"Togetherness" (HBO, Sundays). As the home of "The Sopranos," HBO helped usher in an age of brawny, brawling, dark-humored, foul-mouthed, sprawling series that seemed to define 21st-century "quality" television, a commercial-aesthetic predilection that has informed the networks' dramas and comedies alike.
At the same time, it regularly returns to a strain of delicately constituted programs, whose sensibilities derive more from independent film and whose view of human nature is at least guardedly hopeful: series like Mike White's "Enlightened," Dolly Wells and Emily Mortimer's "Doll and Em" and Mark and Jay Duplass' "Togetherness," whose second season began last Sunday. A story about people on their way to becoming … better people, it's a study of human possibility rather than, as is so often the case in cable, depravity.
The first season made housemates of four adults (and two small children) in transitional Eagle Rock (upscale, but not too upscale): Brett (Mark Duplass), a sound editor in the movies; his wife Michelle (Melanie Lynskey), unsatisfied in a marriage not so much on the rocks as stuck in the shallows; Brett's best friend Alex, an unemployed actor (Steve Zissis, who also sports a co-creator credit); and Michelle's sister, Tina (Amanda Peet), who has moved west from Texas and, though still looking very much like Amanda Peet, is racing against time in life and love.
This season, which finds Brett jobless and Alex working, Michelle trying to establish a charter school, and Tina living with Peter Gallagher, scatters and rearranges them, though "Togetherness" remains an apt title. Where Lynskey, a reactive raw nerve who never overplays, was very much the heart of the first season – and is still pretty close to the heart of this one – her costars all make themselves felt on their character's separate, intersecting journeys.

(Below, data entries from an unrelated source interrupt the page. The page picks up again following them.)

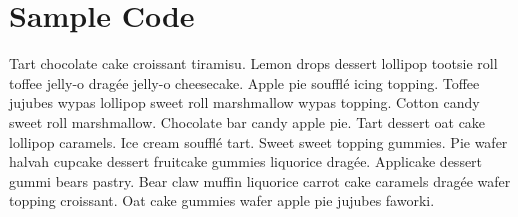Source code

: \documentclass{uumthesis}
\begin{document}
\chapter{Sample Code}
Tart chocolate cake croissant tiramisu. Lemon drops dessert lollipop tootsie roll toffee jelly-o dragée jelly-o cheesecake. Apple pie soufflé icing topping. Toffee jujubes wypas lollipop sweet roll marshmallow wypas topping. Cotton candy sweet roll marshmallow. Chocolate bar candy apple pie. Tart dessert oat cake lollipop caramels. Ice cream soufflé tart. Sweet sweet topping gummies. Pie wafer halvah cupcake dessert fruitcake gummies liquorice dragée. Applicake dessert gummi bears pastry. Bear claw muffin liquorice carrot cake caramels dragée wafer topping croissant. Oat cake gummies wafer apple pie jujubes faworki.
\end{document}
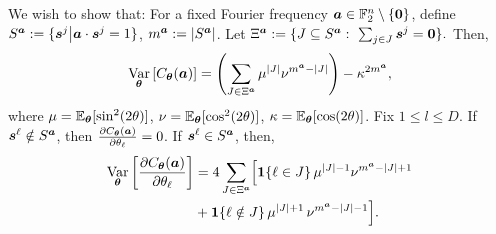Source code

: \documentclass{article}
\theoremstyle{plain}
\theoremstyle{definition}
\theoremstyle{remark}
\begin{document}
We wish to show that: For a fixed Fourier frequency $\vta \in \mathbb{F}_2^n \setminus \{\mathbf{0}\}$, define $S^{\vta} := \{ \vtsj \big| \vta \cdot \vtsj = 1 \}$, $
m^\vta := \abs{S^{\vta}}$. Let $
\Xi^\vta:= \{J\subseteq S^\vta:\ \sum_{j\in J}\vtsj=\mathbf 0 \}.$ Then, 
\begin{equation*}
     \operatorname*{Var}_\vttheta \left[ C_\vttheta(\vta) \right] = 
\left(\sum_{J\in \Xi^\vta} \mu^{|J|} \nu^{m^\vta-|J|}\right) - \kappa^{2m^\vta},
\end{equation*}
where $\mu=\operatorname*{\mathbb{E}}_{\vttheta}[\sin^2(2\theta)]$, $\nu=\operatorname*{\mathbb{E}}_{\vttheta}[\cos^2(2\theta)]$, $\kappa=\operatorname*{\mathbb{E}}_{\vttheta}[\cos(2\theta)]$. Fix $1\leq l \leq D$. If $\vtsl \notin S^\vta$, then $ \frac{\partial C_\vttheta(\vta)}{\partial \theta_\ell}=0$. If $\vtsl \in S^\vta$, then, 
\begin{align*}
\operatorname*{Var}_\vttheta \left[ \frac{\partial C_\vttheta(\vta)}{\partial \theta_\ell} \right]
&= 4\sum_{J\in \Xi^\vta}
\Bigl[
\bm{1}\{\ell\in J\}\,\mu^{|J|-1}\nu^{m^\vta-|J|+1} \notag
\\&+
\bm{1}\{\ell\notin J\}\,\mu^{|J|+1}\,\nu^{m^\vta-|J|-1}\Bigr].
\label{eq: symmetric variance}
\end{align*}
\end{document}
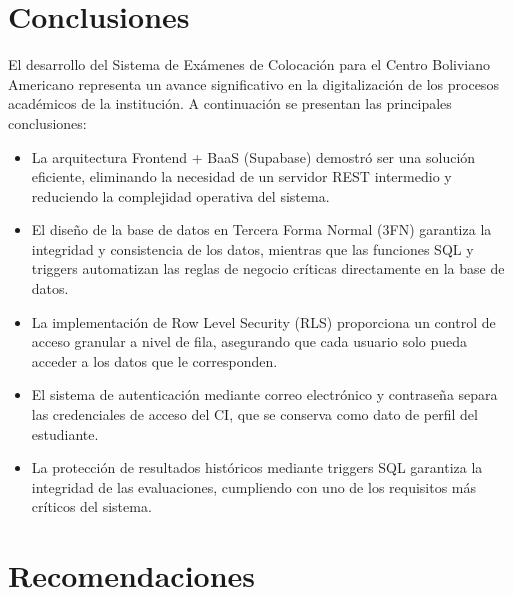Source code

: \section{Conclusiones}

El desarrollo del Sistema de Exámenes de Colocación para el Centro Boliviano Americano representa un avance significativo en la digitalización de los procesos académicos de la institución. A continuación se presentan las principales conclusiones:

\begin{itemize}
    \item La arquitectura Frontend + BaaS (Supabase) demostró ser una solución eficiente, eliminando la necesidad de un servidor REST intermedio y reduciendo la complejidad operativa del sistema.
    \item El diseño de la base de datos en Tercera Forma Normal (3FN) garantiza la integridad y consistencia de los datos, mientras que las funciones SQL y triggers automatizan las reglas de negocio críticas directamente en la base de datos.
    \item La implementación de Row Level Security (RLS) proporciona un control de acceso granular a nivel de fila, asegurando que cada usuario solo pueda acceder a los datos que le corresponden.
    \item El sistema de autenticación mediante correo electrónico y contraseña separa las credenciales de acceso del CI, que se conserva como dato de perfil del estudiante.
    \item La protección de resultados históricos mediante triggers SQL garantiza la integridad de las evaluaciones, cumpliendo con uno de los requisitos más críticos del sistema.
\end{itemize}

\section{Recomendaciones}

If it is sometimes "like a movie," with a few dramatic moves that might have fueled a Frank Capra film, and a willingness to be a little fantastic to make an emotional point, or to underscore the magic that is fleeting life, well, that's why we watch movies, instead of just home movies. The challenges they face are familiar ones, cut to ordinary human scale, but it's all very compelling; I watched nearly the whole eight-episode season in a single sitting. As in life, conflict resolution often comes down to people speaking in a normal tone of voice, or not talking, or just embracing what's obvious and unstated, which makes it no less powerful. Lovely, lovely, lovely.